Antenna technology for 5G systems
This includes the design of a single antenna and the technology at the system level, as mentioned above at the system level, such as multi-beam, beam-forming, active antenna array, Massive MIMO, etc.
First, the antenna design, the technology developed based on the concept of super material will be of great benefit. Metamaterials have been successful in 3G and 4G, such as miniaturization, low profile, high gain and band.
Second, the substrate or package integrated antenna. These antennas are mainly used in the frequency band with high frequency, that is, the millimeter wave band. Although the antenna size in the high-frequency band is small, the loss of the antenna itself is very large, so it is preferable to integrate the antenna and the substrate integration or a smaller package on the terminal.
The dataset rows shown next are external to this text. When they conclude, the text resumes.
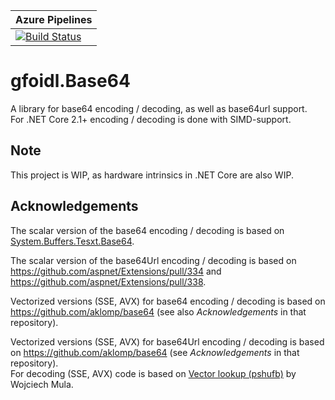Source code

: | Azure Pipelines |  
| -- |  
| [![Build Status](https://dev.azure.com/gh-gfoidl/github-Projects/_apis/build/status/github-Projects-CI)](https://dev.azure.com/gh-gfoidl/github-Projects/_build/latest?definitionId=5) |  

# gfoidl.Base64

A library for base64 encoding / decoding, as well as base64url support.  
For .NET Core 2.1+ encoding / decoding is done with SIMD-support.

## Note

This project is WIP, as hardware intrinsics in .NET Core are also WIP.

## Acknowledgements

The scalar version of the base64 encoding / decoding is based on [System.Buffers.Tesxt.Base64](https://github.com/dotnet/corefx/tree/9c68db7fb016c6c9ae4d0f6152798d7ab1e38a37/src/System.Memory/src/System/Buffers/Text).  

The scalar version of the base64Url encoding / decoding is based on https://github.com/aspnet/Extensions/pull/334 and https://github.com/aspnet/Extensions/pull/338.

Vectorized versions (SSE, AVX) for base64 encoding / decoding is based on https://github.com/aklomp/base64 (see also _Acknowledgements_ in that repository).

Vectorized versions (SSE, AVX) for base64Url encoding / decoding is based on https://github.com/aklomp/base64 (see _Acknowledgements_ in that repository).  
For decoding (SSE, AVX) code is based on [Vector lookup (pshufb)](http://0x80.pl/notesen/2016-01-17-sse-base64-decoding.html#vector-lookup-pshufb) by Wojciech Mula.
Third, the electromagnetic lens. The lens is mainly used in high-frequency bands. When the wavelength is very small, a medium can be used to go to the focus. The high-frequency antenna is not large, but the wavelength of the microwave segment is very long, which makes the lens difficult to use. It will be great.
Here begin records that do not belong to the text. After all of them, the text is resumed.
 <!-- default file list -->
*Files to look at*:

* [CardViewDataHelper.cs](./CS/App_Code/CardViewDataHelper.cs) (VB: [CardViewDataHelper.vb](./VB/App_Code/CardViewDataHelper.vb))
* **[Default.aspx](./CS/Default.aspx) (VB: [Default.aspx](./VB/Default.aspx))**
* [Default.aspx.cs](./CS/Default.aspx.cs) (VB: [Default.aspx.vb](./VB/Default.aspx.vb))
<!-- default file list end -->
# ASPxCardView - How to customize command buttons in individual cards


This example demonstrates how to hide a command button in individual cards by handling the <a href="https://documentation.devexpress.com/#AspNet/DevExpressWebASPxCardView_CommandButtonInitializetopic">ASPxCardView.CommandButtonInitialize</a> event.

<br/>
Fourth, the application of MEMS. At very low frequencies, MEMS can be used as a switch. In mobile terminals, if the antenna can be effectively controlled and reconstructed, an antenna can be used. Taking an electromagnetic lens as an example, this design introduces a concept: an electromagnetic lens is placed in front of a multi-unit antenna array (here, a lens applied to the low-end frequency band of microwave or millimeter wave, unlike a conventional optical lens), when light When incident from an angle, spots are generated on a focal plane, which concentrates a large amount of power, which means that the main part of the entire capability is received in a small area.
When the incident direction changes, the position of the spot on the focal plane also changes. The direction of incidence and the position of the energy on the array or on the focal plane are in one-to-one correspondence. Conversely, if the antenna is excited at different positions, the antenna will radiate in different directions, which is also one-to-one correspondence. If multiple cells are radiated on the focal plane, radiation of multiple carrier beams can be generated, which is called beam-forming; if switching between these beams, beam scanning occurs; if these antennas are used simultaneously, Massive MIMO can be implemented. This array can be large, but high gain radiation can be achieved with very few arrays per beam.
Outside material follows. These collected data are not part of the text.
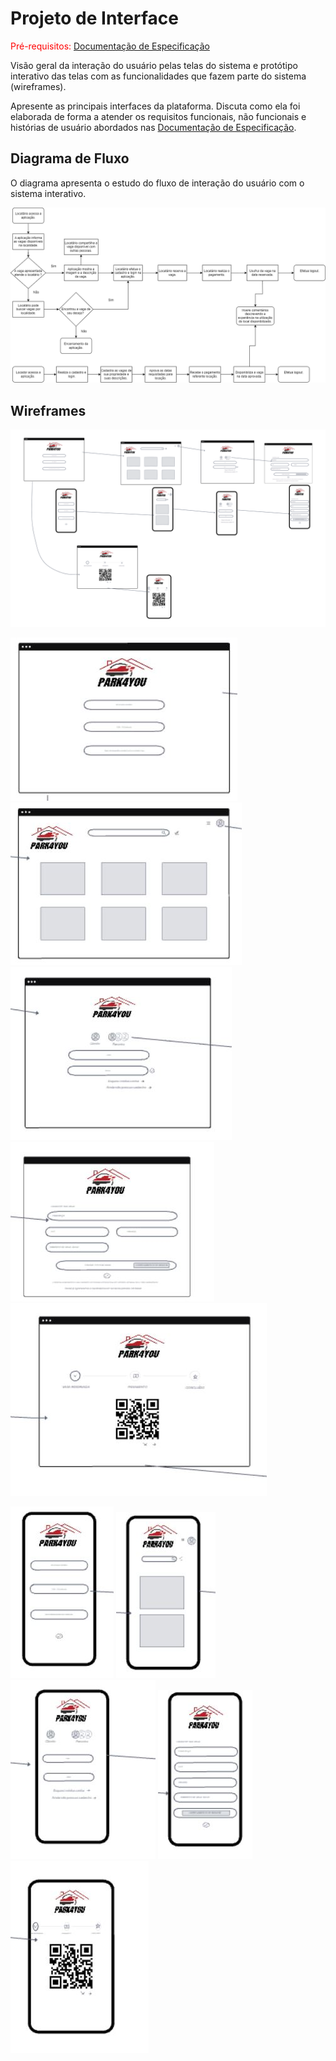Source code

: 
# Projeto de Interface

<span style="color:red">Pré-requisitos: <a href="2-Especificação do Projeto.md"> Documentação de Especificação</a></span>

Visão geral da interação do usuário pelas telas do sistema e protótipo interativo das telas com as funcionalidades que fazem parte do sistema (wireframes).

 Apresente as principais interfaces da plataforma. Discuta como ela foi elaborada de forma a atender os requisitos funcionais, não funcionais e histórias de usuário abordados nas <a href="2-Especificação do Projeto.md"> Documentação de Especificação</a>.

## Diagrama de Fluxo

O diagrama apresenta o estudo do fluxo de interação do usuário com o sistema interativo.

![Diagrama de Fluxo](img/DiagramaDeFluxo.png)

## Wireframes

![Wireframes](img/park4you%20vf.png)

![Wireframes](img/p4y%20img%201.JPG)
![Wireframes](img/p4y%20img%202.JPG)
![Wireframes](img/p4y%20img%203.JPG)
![Wireframes](img/p4y%20img%204.JPG)
![Wireframes](img/p4y%20img%205.JPG)

![Wireframes](img/p4y%20img%201%20mobile.JPG)
![Wireframes](img/p4y%20img%202%20mobile.JPG)
![Wireframes](img/p4y%20img%203%20mobile.JPG)
![Wireframes](img/p4y%20img%204%20mobile.JPG)
![Wireframes](img/p4y%20img%205%20mobile.JPG)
Ordinary arrays, if they have the same size, each time the energy is received, all the cells must receive energy in this area. If only one unit is placed in a large area, the energy received is only a very small part; The difference in the array is that the same caliber can receive all the energy with only a few units without any loss. Different angles come in, and these energies can be received simultaneously in different places.
This greatly simplifies the entire system. If there is only one direction per work, only one local antenna can work, which reduces the number of simultaneous working antennas. The concept of sub-array is different. It is to make the local multi-antenna form a sub-array. At this time, the number of channels is reduced as the number of sub-array units increases. For example, a 10×10 array, if it becomes a sub-array with 5×5, then it becomes only four independent channels, and the total number of channels is reduced, the complexity is reduced, the coverage efficiency is increased, and the antenna can be added. The filtering characteristics of the array (shielded interference signals) and so on.
In the future, the antenna must be designed together with the system instead of being designed separately. It can even be said that the antenna will become a bottleneck of 5G. If the bottleneck is not broken, the signal processing on the system cannot be realized, So the antenna has become the key technology of 5G mobile communication system. An antenna is not just a radiator. It has filtering characteristics, amplification, and suppression of interference signals. It does not require energy to achieve gain, so the antenna is more than just a device.